Dancing offers many physical and mental health benefits, including but not limited to increasing flexibility, improving balance and coordination, strengthening your muscles, and promoting relaxation.
Like writing and painting, there are many different styles of dance you can expose yourself to in college such as hip-hop, ballet, ballroom, and jazz.
In addition to dance being relaxing and an easy way to get in tune with your body, it also helps expose you to different cultures. Belly dancing, for example, hails from the Middle East, while Samba comes from Brazil, and Flamenco comes from Spain.
Exposure to different cultures through dance helps you bridge a connection if you ever travel abroad.
Some hobbies you develop in college are designed to set you up for work life beyond graduation. However, some are designed to take up a much broader role in your day-to-day, like cooking!
Sure, you can turn cooking into a career if you’re passionate about it. Chefs and cooking-related jobs are expected to grow by 15% over the next decade. But despite what millennial culture has taught younger generations, hobbies don’t always have to be turned into a side hustle. Some hobbies can be just for fun, and that’s why cooking makes this list.
Developing your skills as a cook gives you greater confidence in the kitchen, while also being a major source of stress relief. Cooking is often recommended for those living with anxiety and depression, as it gives people a sense of accomplishment, as well as those living with OCD, because of how methodical the steps can be.
Cooking is a form of art and it allows you to get creative with combining different flavors and experimenting with new methods.
Like cooking, gardening can be a hobby you develop in college either for personal or professional use.
Gardening offers the same kind of therapeutic relief that cooking does, as it allows you to focus on the task at hand instead of what may be bothering you. Plus, gardening allows you to cultivate something and watch it grow, which elicits feelings of accomplishment.
While at school, take advantage of available gardening classes, a community garden, or buy your own gardening kits, like an AeroGarden. These gardens don’t take up much space and they can help you grow all sorts of herbs like parsley, rosemary, and basil. You can even grow mini cherry tomatoes, banana peppers, bok choy, and lavender!
With gardening a hobby, you can learn about the size of plants, hydroponics, growth speeds, and so much more.

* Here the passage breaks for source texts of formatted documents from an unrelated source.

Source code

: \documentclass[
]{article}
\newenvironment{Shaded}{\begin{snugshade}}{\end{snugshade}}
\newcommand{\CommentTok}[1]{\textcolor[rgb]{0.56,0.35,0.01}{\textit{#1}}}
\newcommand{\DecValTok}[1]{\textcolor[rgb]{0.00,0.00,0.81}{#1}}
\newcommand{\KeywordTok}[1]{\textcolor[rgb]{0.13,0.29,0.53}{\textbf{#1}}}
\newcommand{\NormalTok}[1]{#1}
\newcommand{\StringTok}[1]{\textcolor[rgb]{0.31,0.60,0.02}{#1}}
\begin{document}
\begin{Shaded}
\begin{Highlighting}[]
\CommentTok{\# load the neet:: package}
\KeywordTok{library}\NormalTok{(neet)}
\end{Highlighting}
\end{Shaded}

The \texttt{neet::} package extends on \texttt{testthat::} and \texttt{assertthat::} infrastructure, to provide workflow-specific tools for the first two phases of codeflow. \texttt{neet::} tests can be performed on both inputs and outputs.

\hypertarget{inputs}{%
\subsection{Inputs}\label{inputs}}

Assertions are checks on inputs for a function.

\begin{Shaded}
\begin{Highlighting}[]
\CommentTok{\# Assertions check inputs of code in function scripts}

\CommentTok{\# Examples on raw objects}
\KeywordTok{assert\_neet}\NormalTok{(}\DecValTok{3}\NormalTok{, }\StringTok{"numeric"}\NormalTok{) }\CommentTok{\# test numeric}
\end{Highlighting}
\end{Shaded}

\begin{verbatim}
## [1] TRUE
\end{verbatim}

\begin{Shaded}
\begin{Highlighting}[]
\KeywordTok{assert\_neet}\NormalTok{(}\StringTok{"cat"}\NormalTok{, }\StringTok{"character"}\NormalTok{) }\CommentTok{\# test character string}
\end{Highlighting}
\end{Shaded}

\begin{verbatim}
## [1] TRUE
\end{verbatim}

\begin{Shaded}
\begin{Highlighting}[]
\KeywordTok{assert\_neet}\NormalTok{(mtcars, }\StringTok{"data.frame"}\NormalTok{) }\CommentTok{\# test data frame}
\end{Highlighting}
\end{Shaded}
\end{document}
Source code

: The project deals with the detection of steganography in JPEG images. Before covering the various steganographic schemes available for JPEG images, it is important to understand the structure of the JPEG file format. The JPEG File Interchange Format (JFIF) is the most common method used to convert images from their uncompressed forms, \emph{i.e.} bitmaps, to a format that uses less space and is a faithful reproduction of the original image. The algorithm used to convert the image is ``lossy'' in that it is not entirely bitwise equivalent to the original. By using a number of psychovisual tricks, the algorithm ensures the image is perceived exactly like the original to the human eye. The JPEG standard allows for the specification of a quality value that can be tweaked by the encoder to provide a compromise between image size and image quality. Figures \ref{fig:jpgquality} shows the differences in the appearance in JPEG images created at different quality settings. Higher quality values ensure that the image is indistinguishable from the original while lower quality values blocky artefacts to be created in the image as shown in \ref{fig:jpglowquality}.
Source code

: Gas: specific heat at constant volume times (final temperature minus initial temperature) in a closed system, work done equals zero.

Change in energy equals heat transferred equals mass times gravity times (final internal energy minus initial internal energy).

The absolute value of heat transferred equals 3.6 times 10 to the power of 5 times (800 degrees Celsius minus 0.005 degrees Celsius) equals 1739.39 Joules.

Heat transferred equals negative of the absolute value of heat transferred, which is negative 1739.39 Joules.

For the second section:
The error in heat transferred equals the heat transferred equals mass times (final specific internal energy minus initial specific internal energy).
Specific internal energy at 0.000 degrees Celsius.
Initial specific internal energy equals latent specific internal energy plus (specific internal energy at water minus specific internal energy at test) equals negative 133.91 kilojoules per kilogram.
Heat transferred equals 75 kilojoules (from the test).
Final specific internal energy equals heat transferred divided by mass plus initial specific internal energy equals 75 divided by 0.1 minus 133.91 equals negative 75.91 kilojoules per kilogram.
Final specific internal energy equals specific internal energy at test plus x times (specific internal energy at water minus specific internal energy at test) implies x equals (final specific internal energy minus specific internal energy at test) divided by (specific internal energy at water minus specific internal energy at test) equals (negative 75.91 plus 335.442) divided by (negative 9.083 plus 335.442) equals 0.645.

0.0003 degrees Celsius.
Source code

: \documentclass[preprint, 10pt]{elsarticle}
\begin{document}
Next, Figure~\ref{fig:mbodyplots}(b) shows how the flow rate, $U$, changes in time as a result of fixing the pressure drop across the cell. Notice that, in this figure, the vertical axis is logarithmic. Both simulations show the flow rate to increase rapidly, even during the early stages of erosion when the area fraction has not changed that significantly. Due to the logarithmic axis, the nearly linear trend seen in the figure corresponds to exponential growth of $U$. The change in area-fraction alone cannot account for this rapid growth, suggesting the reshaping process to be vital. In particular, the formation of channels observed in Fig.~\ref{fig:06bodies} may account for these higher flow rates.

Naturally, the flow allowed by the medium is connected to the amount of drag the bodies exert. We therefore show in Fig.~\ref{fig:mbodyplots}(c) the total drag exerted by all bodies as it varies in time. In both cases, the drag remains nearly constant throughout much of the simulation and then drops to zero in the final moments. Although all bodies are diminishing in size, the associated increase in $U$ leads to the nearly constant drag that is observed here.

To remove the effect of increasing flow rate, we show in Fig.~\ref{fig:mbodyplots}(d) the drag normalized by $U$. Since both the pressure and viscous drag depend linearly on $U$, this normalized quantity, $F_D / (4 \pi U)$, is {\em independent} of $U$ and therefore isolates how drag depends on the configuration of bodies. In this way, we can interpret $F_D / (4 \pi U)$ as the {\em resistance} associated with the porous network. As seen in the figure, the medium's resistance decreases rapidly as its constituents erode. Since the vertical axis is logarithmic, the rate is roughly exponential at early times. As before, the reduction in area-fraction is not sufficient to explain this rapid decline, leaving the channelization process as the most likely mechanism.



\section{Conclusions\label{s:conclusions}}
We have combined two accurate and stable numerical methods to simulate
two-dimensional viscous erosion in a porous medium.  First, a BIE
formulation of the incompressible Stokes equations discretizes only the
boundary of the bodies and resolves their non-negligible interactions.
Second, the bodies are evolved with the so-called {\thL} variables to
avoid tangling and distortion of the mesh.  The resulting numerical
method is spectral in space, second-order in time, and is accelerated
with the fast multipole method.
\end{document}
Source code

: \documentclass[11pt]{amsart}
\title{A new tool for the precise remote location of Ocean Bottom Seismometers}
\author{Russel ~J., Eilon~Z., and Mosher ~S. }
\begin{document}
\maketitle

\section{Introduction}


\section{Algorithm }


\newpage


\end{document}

The Right Hobby Can Improve Your Time in College, As Well As Beyond Graduation
These are just some of the top hobbies to start in college that will not only be enjoyable and beneficial now, but well into your future, both in the workplace and out.
Whether used as a creative outlet or a way to develop your skills that will aid in your chosen career path, having hobbies are essential to keeping your physical and mental health in good shape.
Remember, college is all about discovering who you are, as well as your interests. The more you try now, the more well-rounded you’ll be moving forward.
You don’t have to be good at anything to start. All you have to do is pick up the pen, find a flower you want to cultivate, and put your fingers to the keys.